[Stored data entries]

#####

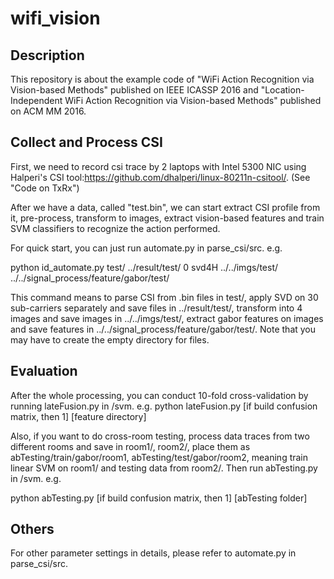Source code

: # wifi_vision
Description
------
This repository is about the example code of "WiFi Action Recognition via Vision-based Methods" published on IEEE ICASSP 2016 and "Location-Independent WiFi Action Recognition via Vision-based Methods" published on ACM MM 2016.

Collect and Process CSI
------
First, we need to record csi trace by 2 laptops with Intel 5300 NIC using Halperi's CSI tool:https://github.com/dhalperi/linux-80211n-csitool/.
(See "Code on TxRx")

After we have a data, called "test.bin", we can start extract CSI profile from it, pre-process, transform to images, extract vision-based features and train SVM classifiers to recognize the action performed.

For quick start, you can just run automate.py in parse_csi/src. e.g.

python id_automate.py test/ ../result/test/ 0 svd4H ../../imgs/test/ ../../signal_process/feature/gabor/test/

This command means to parse CSI from .bin files in test/, apply SVD on 30 sub-carriers separately and save files in ../result/test/, transform into 4 images and save images in ../../imgs/test/, extract gabor features on images and save features in ../../signal_process/feature/gabor/test/. Note that you may have to create the empty directory for files.

Evaluation
------
After the whole processing, you can conduct 10-fold cross-validation by running lateFusion.py in /svm. e.g.
python lateFusion.py [if build confusion matrix, then 1] [feature directory]

Also, if you want to do cross-room testing, process data traces from two different rooms and save in room1/, room2/, 
place them as abTesting/train/gabor/room1, abTesting/test/gabor/room2, 
meaning train linear SVM on room1/ and testing data from room2/. Then run abTesting.py in /svm. e.g.

python abTesting.py [if build confusion matrix, then 1] [abTesting folder]

Others
---
For other parameter settings in details, please refer to automate.py in parse_csi/src.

#####

> [What this task involves]
Your response should be each line that includes the word "abTesting", copied from the records.

> [Response to this exercise]
place them as abTesting/train/gabor/room1, abTesting/test/gabor/room2, 
meaning train linear SVM on room1/ and testing data from room2/. Then run abTesting.py in /svm. e.g.
python abTesting.py [if build confusion matrix, then 1] [abTesting folder]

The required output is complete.